Exercise aim: From the first line of the material below to the line containing "### Sample Protocol", repeat every line exactly and add nothing.

Recorded data:
►
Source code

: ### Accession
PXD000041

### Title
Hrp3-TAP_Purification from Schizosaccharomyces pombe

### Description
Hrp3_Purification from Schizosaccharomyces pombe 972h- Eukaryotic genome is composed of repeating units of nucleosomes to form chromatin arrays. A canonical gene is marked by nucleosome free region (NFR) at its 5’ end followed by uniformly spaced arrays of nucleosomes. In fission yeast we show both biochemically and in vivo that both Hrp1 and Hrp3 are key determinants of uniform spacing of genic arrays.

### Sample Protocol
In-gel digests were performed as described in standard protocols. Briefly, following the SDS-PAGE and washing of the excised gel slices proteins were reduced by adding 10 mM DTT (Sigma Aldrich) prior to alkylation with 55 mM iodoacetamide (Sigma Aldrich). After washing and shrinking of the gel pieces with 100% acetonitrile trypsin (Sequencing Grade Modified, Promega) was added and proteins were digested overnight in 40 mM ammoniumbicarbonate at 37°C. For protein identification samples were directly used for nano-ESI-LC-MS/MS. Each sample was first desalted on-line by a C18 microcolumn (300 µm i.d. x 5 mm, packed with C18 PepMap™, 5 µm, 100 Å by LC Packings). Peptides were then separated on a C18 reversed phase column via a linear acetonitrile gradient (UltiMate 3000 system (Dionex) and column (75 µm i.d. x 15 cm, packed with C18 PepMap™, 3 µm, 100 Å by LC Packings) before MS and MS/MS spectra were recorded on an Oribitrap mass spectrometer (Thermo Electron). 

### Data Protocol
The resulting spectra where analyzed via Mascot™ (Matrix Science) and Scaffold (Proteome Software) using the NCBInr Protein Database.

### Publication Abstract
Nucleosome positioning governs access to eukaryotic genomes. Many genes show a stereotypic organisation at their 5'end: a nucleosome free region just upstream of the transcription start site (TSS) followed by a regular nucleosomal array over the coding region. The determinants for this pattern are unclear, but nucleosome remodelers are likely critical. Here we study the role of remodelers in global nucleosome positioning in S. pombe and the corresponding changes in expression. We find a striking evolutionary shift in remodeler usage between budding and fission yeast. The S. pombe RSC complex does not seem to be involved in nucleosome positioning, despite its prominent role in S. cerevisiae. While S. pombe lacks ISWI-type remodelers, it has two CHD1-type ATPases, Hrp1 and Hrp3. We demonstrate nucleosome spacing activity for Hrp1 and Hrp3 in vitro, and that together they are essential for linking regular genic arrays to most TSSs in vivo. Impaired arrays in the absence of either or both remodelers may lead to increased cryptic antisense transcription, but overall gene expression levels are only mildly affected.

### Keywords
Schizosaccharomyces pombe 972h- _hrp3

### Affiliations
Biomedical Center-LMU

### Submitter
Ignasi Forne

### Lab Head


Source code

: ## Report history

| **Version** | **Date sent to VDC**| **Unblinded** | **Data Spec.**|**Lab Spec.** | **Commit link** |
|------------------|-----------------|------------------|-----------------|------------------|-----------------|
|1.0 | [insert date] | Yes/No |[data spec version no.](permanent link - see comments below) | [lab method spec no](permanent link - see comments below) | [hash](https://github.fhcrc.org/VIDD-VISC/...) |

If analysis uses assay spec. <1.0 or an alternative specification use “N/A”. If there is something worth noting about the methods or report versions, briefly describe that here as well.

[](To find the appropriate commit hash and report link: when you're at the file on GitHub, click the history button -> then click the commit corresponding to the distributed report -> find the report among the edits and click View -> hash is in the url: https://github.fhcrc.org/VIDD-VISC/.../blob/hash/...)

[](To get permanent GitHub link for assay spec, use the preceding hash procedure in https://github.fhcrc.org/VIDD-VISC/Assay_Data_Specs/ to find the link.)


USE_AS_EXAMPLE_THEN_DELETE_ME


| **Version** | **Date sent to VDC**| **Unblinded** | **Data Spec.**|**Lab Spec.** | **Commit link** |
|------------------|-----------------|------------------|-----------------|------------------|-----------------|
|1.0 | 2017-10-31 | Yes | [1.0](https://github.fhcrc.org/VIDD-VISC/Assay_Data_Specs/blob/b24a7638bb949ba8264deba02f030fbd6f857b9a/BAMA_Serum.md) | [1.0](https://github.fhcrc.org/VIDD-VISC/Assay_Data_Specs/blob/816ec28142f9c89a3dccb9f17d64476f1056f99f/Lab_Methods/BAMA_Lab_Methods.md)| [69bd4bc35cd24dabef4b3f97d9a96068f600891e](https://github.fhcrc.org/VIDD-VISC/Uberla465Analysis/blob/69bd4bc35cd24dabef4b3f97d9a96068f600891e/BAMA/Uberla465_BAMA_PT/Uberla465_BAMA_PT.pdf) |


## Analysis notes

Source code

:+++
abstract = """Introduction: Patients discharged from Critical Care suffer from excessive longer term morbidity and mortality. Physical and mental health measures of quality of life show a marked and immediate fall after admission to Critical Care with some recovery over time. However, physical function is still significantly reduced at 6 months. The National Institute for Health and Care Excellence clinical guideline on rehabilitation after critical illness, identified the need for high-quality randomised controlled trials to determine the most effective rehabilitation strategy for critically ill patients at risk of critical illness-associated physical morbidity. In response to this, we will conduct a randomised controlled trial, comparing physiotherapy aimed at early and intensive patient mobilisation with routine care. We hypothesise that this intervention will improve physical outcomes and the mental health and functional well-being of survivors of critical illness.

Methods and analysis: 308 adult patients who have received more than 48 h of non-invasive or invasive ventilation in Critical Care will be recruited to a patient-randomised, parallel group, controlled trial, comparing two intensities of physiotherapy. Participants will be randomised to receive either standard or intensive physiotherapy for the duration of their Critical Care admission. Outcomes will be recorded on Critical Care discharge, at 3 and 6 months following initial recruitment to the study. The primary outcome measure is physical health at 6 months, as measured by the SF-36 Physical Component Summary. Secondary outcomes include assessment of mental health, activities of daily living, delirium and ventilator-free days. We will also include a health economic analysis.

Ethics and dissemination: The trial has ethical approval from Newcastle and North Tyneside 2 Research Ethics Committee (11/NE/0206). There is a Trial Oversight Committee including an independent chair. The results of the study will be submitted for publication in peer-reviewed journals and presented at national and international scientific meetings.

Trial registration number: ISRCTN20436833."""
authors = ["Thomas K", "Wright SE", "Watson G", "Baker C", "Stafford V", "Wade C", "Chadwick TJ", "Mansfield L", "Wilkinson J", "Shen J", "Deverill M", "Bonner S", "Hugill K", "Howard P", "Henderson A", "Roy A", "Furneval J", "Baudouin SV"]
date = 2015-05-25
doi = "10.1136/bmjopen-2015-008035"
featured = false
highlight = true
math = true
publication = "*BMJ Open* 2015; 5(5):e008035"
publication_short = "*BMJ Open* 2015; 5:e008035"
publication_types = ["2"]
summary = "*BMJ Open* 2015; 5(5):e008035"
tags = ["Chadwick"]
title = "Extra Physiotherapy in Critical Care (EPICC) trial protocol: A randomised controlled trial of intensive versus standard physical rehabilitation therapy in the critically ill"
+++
◄
Solution for this problem:
Source code

: ### Accession
PXD000041

### Title
Hrp3-TAP_Purification from Schizosaccharomyces pombe

### Description
Hrp3_Purification from Schizosaccharomyces pombe 972h- Eukaryotic genome is composed of repeating units of nucleosomes to form chromatin arrays. A canonical gene is marked by nucleosome free region (NFR) at its 5’ end followed by uniformly spaced arrays of nucleosomes. In fission yeast we show both biochemically and in vivo that both Hrp1 and Hrp3 are key determinants of uniform spacing of genic arrays.

### Sample Protocol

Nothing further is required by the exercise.